What is the definition of data abstraction, and what are the primary data abstraction layers we should be concerned about?
Data abstraction is amazingly useful because it allows humans to understand and build complex systems like databases.
A good place to start understanding the definition of data abstraction is to think about the way the word 'abstract' is used when we talk about a long document. The abstract is the shortened, simplified form. We often read it to get an overview before reading the entire paper. (Actually we often read it INSTEAD of reading the paper, but that's another issue.)
Now think about designing a brand new, complex database system. One way to design the database is to sit down and start writing code. You start at one end and keep writing until the database is finished. In practice there are very few (probably zero) people who can do this; the problem is too complex.

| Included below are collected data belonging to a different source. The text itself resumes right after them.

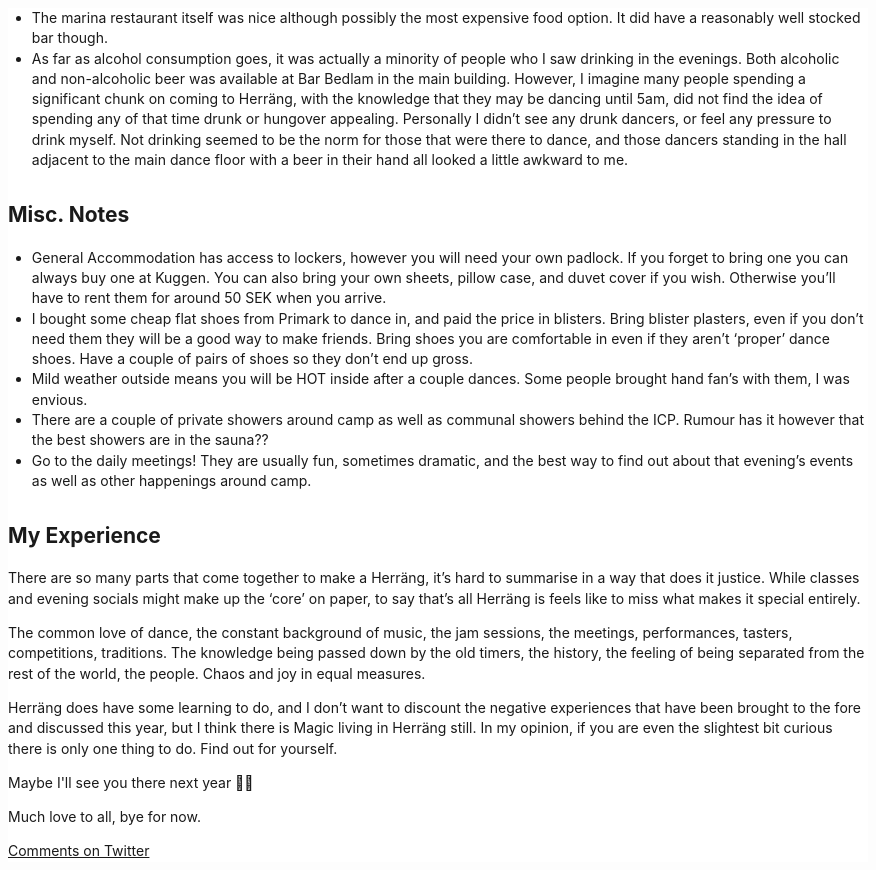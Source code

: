 - The marina restaurant itself was nice although possibly the most expensive food option. It did have a reasonably well stocked bar though.
- As far as alcohol consumption goes, it was actually a minority of people who I saw drinking in the evenings. Both alcoholic and non-alcoholic beer was available at Bar Bedlam in the main building. However, I imagine many people spending a significant chunk on coming to Herräng, with the knowledge that they may be dancing until 5am, did not find the idea of spending any of that time drunk or hungover appealing. Personally I didn’t see any drunk dancers, or feel any pressure to drink myself. Not drinking seemed to be the norm for those that were there to dance, and those dancers standing in the hall adjacent to the main dance floor with a beer in their hand all looked a little awkward to me.

## Misc. Notes

- General Accommodation has access to lockers, however you will need your own padlock. If you forget to bring one you can always buy one at Kuggen. You can also bring your own sheets, pillow case, and duvet cover if you wish. Otherwise you’ll have to rent them for around 50 SEK when you arrive.
- I bought some cheap flat shoes from Primark to dance in, and paid the price in blisters. Bring blister plasters, even if you don’t need them they will be a good way to make friends. Bring shoes you are comfortable in even if they aren’t ‘proper’ dance shoes. Have a couple of pairs of shoes so they don’t end up gross.
- Mild weather outside means you will be HOT inside after a couple dances. Some people brought hand fan’s with them, I was envious.
- There are a couple of private showers around camp as well as communal showers behind the ICP. Rumour has it however that the best showers are in the sauna??
- Go to the daily meetings! They are usually fun, sometimes dramatic, and the best way to find out about that evening’s events as well as other happenings around camp.

## My Experience

There are so many parts that come together to make a Herräng, it’s hard to summarise in a way that does it justice. While classes and evening socials might make up the ‘core’ on paper, to say that’s all Herräng is feels like to miss what makes it special entirely.

The common love of dance, the constant background of music, the jam sessions, the meetings, performances, tasters, competitions, traditions. The knowledge being passed down by the old timers, the history, the feeling of being separated from the rest of the world, the people. Chaos and joy in equal measures.

Herräng does have some learning to do, and I don’t want to discount the negative experiences that have been brought to the fore and discussed this year, but I think there is Magic living in Herräng still. In my opinion, if you are even the slightest bit curious there is only one thing to do. Find out for yourself.

Maybe I'll see you there next year 💃🏽

Much love to all, bye for now.

<a href="https://twitter.com/thope_xyz/status/1564990562234777600?s=20&t=AlW2zcafHNTjI7xeReXq8w" target="_blank">Comments on Twitter</a>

So, we create a simple written description of the database that the users have asked for, which is an abstraction of the database. Then we add a little detail to that, making it into another abstraction, but a somewhat more detailed one. We keep on adding detail until finally it is finished. There is no more detail to add; the abstraction has turned into the thing itself.
The three formal abstraction layers we usually use are:
- User model: How the user describes the database
- Logical model: More formal, more detail – often rendered as an entity relationship (ER) model
- Physical model: More geeky detail added – indexing, data types etc.
Data abstraction is simply a way of turning a complex problem into a manageable one.